■ Work request ■
Reproduce the entries word for word but drop every picture.

(Extracted records begins)

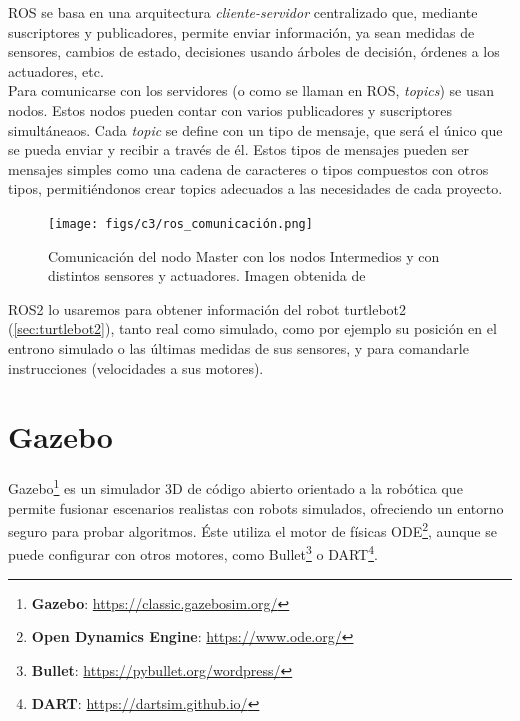 ROS se basa en una arquitectura \textit{cliente-servidor} centralizado que, mediante suscriptores y publicadores, permite enviar información,
ya sean medidas de sensores, cambios de estado, decisiones usando árboles de decisión, órdenes a los actuadores, etc.\\

Para comunicarse con los servidores (o como se llaman en ROS, \textit{topics}) se usan nodos. Estos nodos pueden contar con varios publicadores y suscriptores
simultáneaos.
Cada \textit{topic} se define con un tipo de mensaje, que será el único que se pueda enviar y recibir a través de él. Estos tipos de mensajes pueden ser
mensajes simples como una cadena de caracteres o tipos compuestos con otros tipos, permitiéndonos crear topics adecuados a las necesidades de cada proyecto.\\

\begin{figure} [H]
    \begin{center}
        \texttt{[image: figs/c3/ros\_comunicación.png]}
    \end{center}
    \caption[Comunicación entre nodos ROS.]{Comunicación del nodo Master con los nodos Intermedios y con distintos sensores y actuadores. Imagen obtenida de \cite{comunicacion_ros2}}
    \label{fig:ros_master_comunicacion}
\end{figure}

ROS2 lo usaremos para obtener información del robot turtlebot2 (\ref{sec:turtlebot2}), tanto real como simulado, como por ejemplo su posición
en el entrono simulado o las últimas medidas de sus sensores, y para comandarle instrucciones (velocidades a sus motores).

\section{Gazebo}
\label{sec:gazebo}

Gazebo\footnote{\textbf{Gazebo}: \url{https://classic.gazebosim.org/}} es un simulador 3D de código abierto orientado a la robótica que permite
fusionar escenarios realistas con robots simulados, ofreciendo un entorno seguro para probar algoritmos. Éste utiliza el motor de físicas
ODE\footnote{\textbf{Open Dynamics Engine}: \url{https://www.ode.org/}}, aunque se puede configurar con otros motores, como
Bullet\footnote{\textbf{Bullet}: \url{https://pybullet.org/wordpress/}} o DART\footnote{\textbf{DART}: \url{https://dartsim.github.io/}}.\\

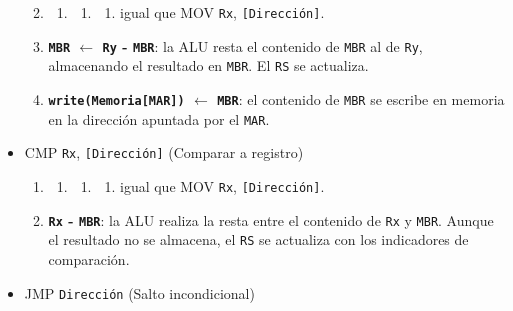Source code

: \documentclass[12pt,oneside]{templates/unerthesis}
\providecommand{\tightlist}{%
  \setlength{\itemsep}{0pt}\setlength{\parskip}{0pt}}
\begin{document}
\begin{itemize}
  \begin{enumerate}
  \def\labelenumi{\arabic{enumi}.}
  \item
    \begin{enumerate}
    \def\labelenumii{\arabic{enumii}.}
    \setcounter{enumii}{1}
    \item
      \begin{enumerate}
      \def\labelenumiii{\arabic{enumiii}.}
      \setcounter{enumiii}{2}
      \item
        \begin{enumerate}
        \def\labelenumiv{\arabic{enumiv}.}
        \setcounter{enumiv}{3}
        \tightlist
        \item
          igual que MOV \texttt{Rx}, \texttt{{[}Dirección{]}}.
        \end{enumerate}
      \end{enumerate}
    \end{enumerate}
  \item
    \textbf{\texttt{MBR} \(\leftarrow\) \texttt{Ry} - \texttt{MBR}}:
    la ALU resta el contenido de \texttt{MBR} al de \texttt{Ry}, almacenando el resultado en \texttt{MBR}. El \texttt{RS} se actualiza.
  \item
    \textbf{\texttt{write(Memoria{[}MAR{]})} \(\leftarrow\) \texttt{MBR}}:
    el contenido de \texttt{MBR} se escribe en memoria en la dirección apuntada por el \texttt{MAR}.
  \end{enumerate}
\item
  CMP \texttt{Rx}, \texttt{{[}Dirección{]}} (Comparar a registro)

  \begin{enumerate}
  \def\labelenumi{\arabic{enumi}.}
  \item
    \begin{enumerate}
    \def\labelenumii{\arabic{enumii}.}
    \setcounter{enumii}{1}
    \item
      \begin{enumerate}
      \def\labelenumiii{\arabic{enumiii}.}
      \setcounter{enumiii}{2}
      \item
        \begin{enumerate}
        \def\labelenumiv{\arabic{enumiv}.}
        \setcounter{enumiv}{3}
        \tightlist
        \item
          igual que MOV \texttt{Rx}, \texttt{{[}Dirección{]}}.
        \end{enumerate}
      \end{enumerate}
    \end{enumerate}
  \item
    \textbf{\texttt{Rx} - \texttt{MBR}}:
    la ALU realiza la resta entre el contenido de \texttt{Rx} y \texttt{MBR}. Aunque el resultado no se almacena, el \texttt{RS} se actualiza con los indicadores de comparación.
  \end{enumerate}
\item
  JMP \texttt{Dirección} (Salto incondicional)


\end{itemize}
\end{document}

(Extracted records ends)

■ Output for this task ■
 ROS se basa en una arquitectura \textit{cliente-servidor} centralizado que, mediante suscriptores y publicadores, permite enviar información,
ya sean medidas de sensores, cambios de estado, decisiones usando árboles de decisión, órdenes a los actuadores, etc.\\

Para comunicarse con los servidores (o como se llaman en ROS, \textit{topics}) se usan nodos. Estos nodos pueden contar con varios publicadores y suscriptores
simultáneaos.
Cada \textit{topic} se define con un tipo de mensaje, que será el único que se pueda enviar y recibir a través de él. Estos tipos de mensajes pueden ser
mensajes simples como una cadena de caracteres o tipos compuestos con otros tipos, permitiéndonos crear topics adecuados a las necesidades de cada proyecto.\\

\begin{figure} [H]
    \begin{center}
        \texttt{[image: figs/c3/ros\_comunicación.png]}
    \end{center}
    \caption[Comunicación entre nodos ROS.]{Comunicación del nodo Master con los nodos Intermedios y con distintos sensores y actuadores. Imagen obtenida de \cite{comunicacion_ros2}}
    \label{fig:ros_master_comunicacion}
\end{figure}

ROS2 lo usaremos para obtener información del robot turtlebot2 (\ref{sec:turtlebot2}), tanto real como simulado, como por ejemplo su posición
en el entrono simulado o las últimas medidas de sus sensores, y para comandarle instrucciones (velocidades a sus motores).

\section{Gazebo}
\label{sec:gazebo}

Gazebo\footnote{\textbf{Gazebo}: \url{https://classic.gazebosim.org/}} es un simulador 3D de código abierto orientado a la robótica que permite
fusionar escenarios realistas con robots simulados, ofreciendo un entorno seguro para probar algoritmos. Éste utiliza el motor de físicas
ODE\footnote{\textbf{Open Dynamics Engine}: \url{https://www.ode.org/}}, aunque se puede configurar con otros motores, como
Bullet\footnote{\textbf{Bullet}: \url{https://pybullet.org/wordpress/}} o DART\footnote{\textbf{DART}: \url{https://dartsim.github.io/}}.\\

Source code

: \documentclass[12pt,oneside]{templates/unerthesis}
\providecommand{\tightlist}{%
  \setlength{\itemsep}{0pt}\setlength{\parskip}{0pt}}
\begin{document}
\begin{itemize}
  \begin{enumerate}
  \def\labelenumi{\arabic{enumi}.}
  \item
    \begin{enumerate}
    \def\labelenumii{\arabic{enumii}.}
    \setcounter{enumii}{1}
    \item
      \begin{enumerate}
      \def\labelenumiii{\arabic{enumiii}.}
      \setcounter{enumiii}{2}
      \item
        \begin{enumerate}
        \def\labelenumiv{\arabic{enumiv}.}
        \setcounter{enumiv}{3}
        \tightlist
        \item
          igual que MOV \texttt{Rx}, \texttt{{[}Dirección{]}}.
        \end{enumerate}
      \end{enumerate}
    \end{enumerate}
  \item
    \textbf{\texttt{MBR} \(\leftarrow\) \texttt{Ry} - \texttt{MBR}}:
    la ALU resta el contenido de \texttt{MBR} al de \texttt{Ry}, almacenando el resultado en \texttt{MBR}. El \texttt{RS} se actualiza.
  \item
    \textbf{\texttt{write(Memoria{[}MAR{]})} \(\leftarrow\) \texttt{MBR}}:
    el contenido de \texttt{MBR} se escribe en memoria en la dirección apuntada por el \texttt{MAR}.
  \end{enumerate}
\item
  CMP \texttt{Rx}, \texttt{{[}Dirección{]}} (Comparar a registro)

  \begin{enumerate}
  \def\labelenumi{\arabic{enumi}.}
  \item
    \begin{enumerate}
    \def\labelenumii{\arabic{enumii}.}
    \setcounter{enumii}{1}
    \item
      \begin{enumerate}
      \def\labelenumiii{\arabic{enumiii}.}
      \setcounter{enumiii}{2}
      \item
        \begin{enumerate}
        \def\labelenumiv{\arabic{enumiv}.}
        \setcounter{enumiv}{3}
        \tightlist
        \item
          igual que MOV \texttt{Rx}, \texttt{{[}Dirección{]}}.
        \end{enumerate}
      \end{enumerate}
    \end{enumerate}
  \item
    \textbf{\texttt{Rx} - \texttt{MBR}}:
    la ALU realiza la resta entre el contenido de \texttt{Rx} y \texttt{MBR}. Aunque el resultado no se almacena, el \texttt{RS} se actualiza con los indicadores de comparación.
  \end{enumerate}
\item
  JMP \texttt{Dirección} (Salto incondicional)


\end{itemize}
\end{document}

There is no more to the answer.